··· Provided data ···
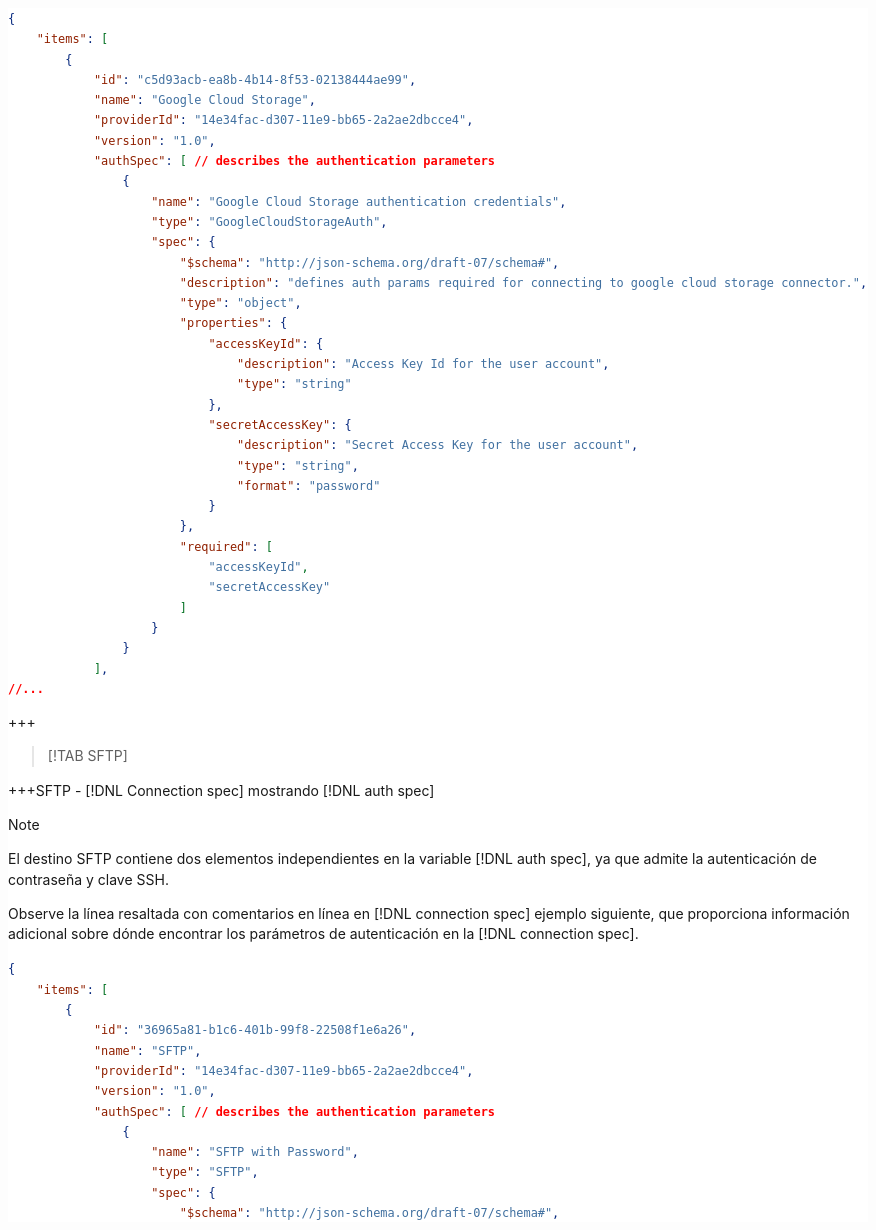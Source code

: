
 ```json {line-numbers="true" start-line="1" highlight="8"}
{
    "items": [
        {
            "id": "c5d93acb-ea8b-4b14-8f53-02138444ae99",
            "name": "Google Cloud Storage",
            "providerId": "14e34fac-d307-11e9-bb65-2a2ae2dbcce4",
            "version": "1.0",
            "authSpec": [ // describes the authentication parameters
                {
                    "name": "Google Cloud Storage authentication credentials",
                    "type": "GoogleCloudStorageAuth",
                    "spec": {
                        "$schema": "http://json-schema.org/draft-07/schema#",
                        "description": "defines auth params required for connecting to google cloud storage connector.",
                        "type": "object",
                        "properties": {
                            "accessKeyId": {
                                "description": "Access Key Id for the user account",
                                "type": "string"
                            },
                            "secretAccessKey": {
                                "description": "Secret Access Key for the user account",
                                "type": "string",
                                "format": "password"
                            }
                        },
                        "required": [
                            "accessKeyId",
                            "secretAccessKey"
                        ]
                    }
                }
            ],
//...
```

+++

>[!TAB SFTP]

+++SFTP - [!DNL Connection spec] mostrando [!DNL auth spec]

>[!NOTE]
>
>El destino SFTP contiene dos elementos independientes en la variable [!DNL auth spec], ya que admite la autenticación de contraseña y clave SSH.

Observe la línea resaltada con comentarios en línea en [!DNL connection spec] ejemplo siguiente, que proporciona información adicional sobre dónde encontrar los parámetros de autenticación en la [!DNL connection spec].

```json {line-numbers="true" start-line="1" highlight="8"}
{
    "items": [
        {
            "id": "36965a81-b1c6-401b-99f8-22508f1e6a26",
            "name": "SFTP",
            "providerId": "14e34fac-d307-11e9-bb65-2a2ae2dbcce4",
            "version": "1.0",
            "authSpec": [ // describes the authentication parameters
                {
                    "name": "SFTP with Password",
                    "type": "SFTP",
                    "spec": {
                        "$schema": "http://json-schema.org/draft-07/schema#",
```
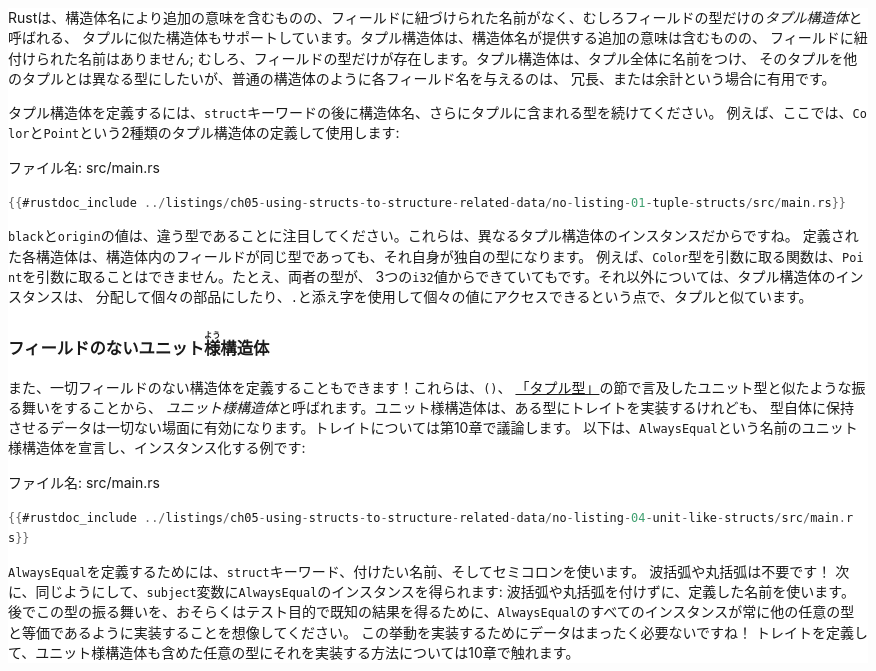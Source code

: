 

Rustは、構造体名により追加の意味を含むものの、フィールドに紐づけられた名前がなく、むしろフィールドの型だけの*タプル構造体*と呼ばれる、
タプルに似た構造体もサポートしています。タプル構造体は、構造体名が提供する追加の意味は含むものの、
フィールドに紐付けられた名前はありません; むしろ、フィールドの型だけが存在します。タプル構造体は、タプル全体に名前をつけ、
そのタプルを他のタプルとは異なる型にしたいが、普通の構造体のように各フィールド名を与えるのは、
冗長、または余計という場合に有用です。



タプル構造体を定義するには、`struct`キーワードの後に構造体名、さらにタプルに含まれる型を続けてください。
例えば、ここでは、`Color`と`Point`という2種類のタプル構造体の定義して使用します:



<span class="filename">ファイル名: src/main.rs</span>

```rust
{{#rustdoc_include ../listings/ch05-using-structs-to-structure-related-data/no-listing-01-tuple-structs/src/main.rs}}
```



`black`と`origin`の値は、違う型であることに注目してください。これらは、異なるタプル構造体のインスタンスだからですね。
定義された各構造体は、構造体内のフィールドが同じ型であっても、それ自身が独自の型になります。
例えば、`Color`型を引数に取る関数は、`Point`を引数に取ることはできません。たとえ、両者の型が、
3つの`i32`値からできていてもです。それ以外については、タプル構造体のインスタンスは、
分配して個々の部品にしたり、`.`と添え字を使用して個々の値にアクセスできるという点で、タプルと似ています。



### フィールドのないユニット<ruby>様<rp>(</rp><rt>よう</rt><rp>)</rp></ruby>構造体



また、一切フィールドのない構造体を定義することもできます！これらは、`()`、
[「タプル型」][tuples]の節で言及したユニット型と似たような振る舞いをすることから、
*ユニット様構造体*と呼ばれます。ユニット様構造体は、ある型にトレイトを実装するけれども、
型自体に保持させるデータは一切ない場面に有効になります。トレイトについては第10章で議論します。
以下は、`AlwaysEqual`という名前のユニット様構造体を宣言し、インスタンス化する例です:



<span class="filename">ファイル名: src/main.rs</span>

```rust
{{#rustdoc_include ../listings/ch05-using-structs-to-structure-related-data/no-listing-04-unit-like-structs/src/main.rs}}
```



`AlwaysEqual`を定義するためには、`struct`キーワード、付けたい名前、そしてセミコロンを使います。
波括弧や丸括弧は不要です！
次に、同じようにして、`subject`変数に`AlwaysEqual`のインスタンスを得られます: 波括弧や丸括弧を付けずに、定義した名前を使います。
後でこの型の振る舞いを、おそらくはテスト目的で既知の結果を得るために、`AlwaysEqual`のすべてのインスタンスが常に他の任意の型と等価であるように実装することを想像してください。
この挙動を実装するためにデータはまったく必要ないですね！
トレイトを定義して、ユニット様構造体も含めた任意の型にそれを実装する方法については10章で触れます。





[tuples]: ch03-02-data-types.html#タプル型
[move]: ch04-01-what-is-ownership.html#ムーブによる変数とデータの相互作用
[copy]: ch04-01-what-is-ownership.html#スタックのみのデータ-コピー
···
**Exercise description:** Retype all entries exactly; omit pictures.

**Answer box:**
Source code

:
 ```json {line-numbers="true" start-line="1" highlight="8"}
{
    "items": [
        {
            "id": "c5d93acb-ea8b-4b14-8f53-02138444ae99",
            "name": "Google Cloud Storage",
            "providerId": "14e34fac-d307-11e9-bb65-2a2ae2dbcce4",
            "version": "1.0",
            "authSpec": [ // describes the authentication parameters
                {
                    "name": "Google Cloud Storage authentication credentials",
                    "type": "GoogleCloudStorageAuth",
                    "spec": {
                        "$schema": "http://json-schema.org/draft-07/schema#",
                        "description": "defines auth params required for connecting to google cloud storage connector.",
                        "type": "object",
                        "properties": {
                            "accessKeyId": {
                                "description": "Access Key Id for the user account",
                                "type": "string"
                            },
                            "secretAccessKey": {
                                "description": "Secret Access Key for the user account",
                                "type": "string",
                                "format": "password"
                            }
                        },
                        "required": [
                            "accessKeyId",
                            "secretAccessKey"
                        ]
                    }
                }
            ],
//...
```

+++

>[!TAB SFTP]

+++SFTP - [!DNL Connection spec] mostrando [!DNL auth spec]

>[!NOTE]
>
>El destino SFTP contiene dos elementos independientes en la variable [!DNL auth spec], ya que admite la autenticación de contraseña y clave SSH.

Observe la línea resaltada con comentarios en línea en [!DNL connection spec] ejemplo siguiente, que proporciona información adicional sobre dónde encontrar los parámetros de autenticación en la [!DNL connection spec].

```json {line-numbers="true" start-line="1" highlight="8"}
{
    "items": [
        {
            "id": "36965a81-b1c6-401b-99f8-22508f1e6a26",
            "name": "SFTP",
            "providerId": "14e34fac-d307-11e9-bb65-2a2ae2dbcce4",
            "version": "1.0",
            "authSpec": [ // describes the authentication parameters
                {
                    "name": "SFTP with Password",
                    "type": "SFTP",
                    "spec": {
                        "$schema": "http://json-schema.org/draft-07/schema#",
```
Source code

: 

Rustは、構造体名により追加の意味を含むものの、フィールドに紐づけられた名前がなく、むしろフィールドの型だけの*タプル構造体*と呼ばれる、
タプルに似た構造体もサポートしています。タプル構造体は、構造体名が提供する追加の意味は含むものの、
フィールドに紐付けられた名前はありません; むしろ、フィールドの型だけが存在します。タプル構造体は、タプル全体に名前をつけ、
そのタプルを他のタプルとは異なる型にしたいが、普通の構造体のように各フィールド名を与えるのは、
冗長、または余計という場合に有用です。



タプル構造体を定義するには、`struct`キーワードの後に構造体名、さらにタプルに含まれる型を続けてください。
例えば、ここでは、`Color`と`Point`という2種類のタプル構造体の定義して使用します:



<span class="filename">ファイル名: src/main.rs</span>

```rust
{{#rustdoc_include ../listings/ch05-using-structs-to-structure-related-data/no-listing-01-tuple-structs/src/main.rs}}
```



`black`と`origin`の値は、違う型であることに注目してください。これらは、異なるタプル構造体のインスタンスだからですね。
定義された各構造体は、構造体内のフィールドが同じ型であっても、それ自身が独自の型になります。
例えば、`Color`型を引数に取る関数は、`Point`を引数に取ることはできません。たとえ、両者の型が、
3つの`i32`値からできていてもです。それ以外については、タプル構造体のインスタンスは、
分配して個々の部品にしたり、`.`と添え字を使用して個々の値にアクセスできるという点で、タプルと似ています。



### フィールドのないユニット<ruby>様<rp>(</rp><rt>よう</rt><rp>)</rp></ruby>構造体



また、一切フィールドのない構造体を定義することもできます！これらは、`()`、
[「タプル型」][tuples]の節で言及したユニット型と似たような振る舞いをすることから、
*ユニット様構造体*と呼ばれます。ユニット様構造体は、ある型にトレイトを実装するけれども、
型自体に保持させるデータは一切ない場面に有効になります。トレイトについては第10章で議論します。
以下は、`AlwaysEqual`という名前のユニット様構造体を宣言し、インスタンス化する例です:



<span class="filename">ファイル名: src/main.rs</span>

```rust
{{#rustdoc_include ../listings/ch05-using-structs-to-structure-related-data/no-listing-04-unit-like-structs/src/main.rs}}
```



`AlwaysEqual`を定義するためには、`struct`キーワード、付けたい名前、そしてセミコロンを使います。
波括弧や丸括弧は不要です！
次に、同じようにして、`subject`変数に`AlwaysEqual`のインスタンスを得られます: 波括弧や丸括弧を付けずに、定義した名前を使います。
後でこの型の振る舞いを、おそらくはテスト目的で既知の結果を得るために、`AlwaysEqual`のすべてのインスタンスが常に他の任意の型と等価であるように実装することを想像してください。
この挙動を実装するためにデータはまったく必要ないですね！
トレイトを定義して、ユニット様構造体も含めた任意の型にそれを実装する方法については10章で触れます。





[tuples]: ch03-02-data-types.html#タプル型
[move]: ch04-01-what-is-ownership.html#ムーブによる変数とデータの相互作用
[copy]: ch04-01-what-is-ownership.html#スタックのみのデータ-コピー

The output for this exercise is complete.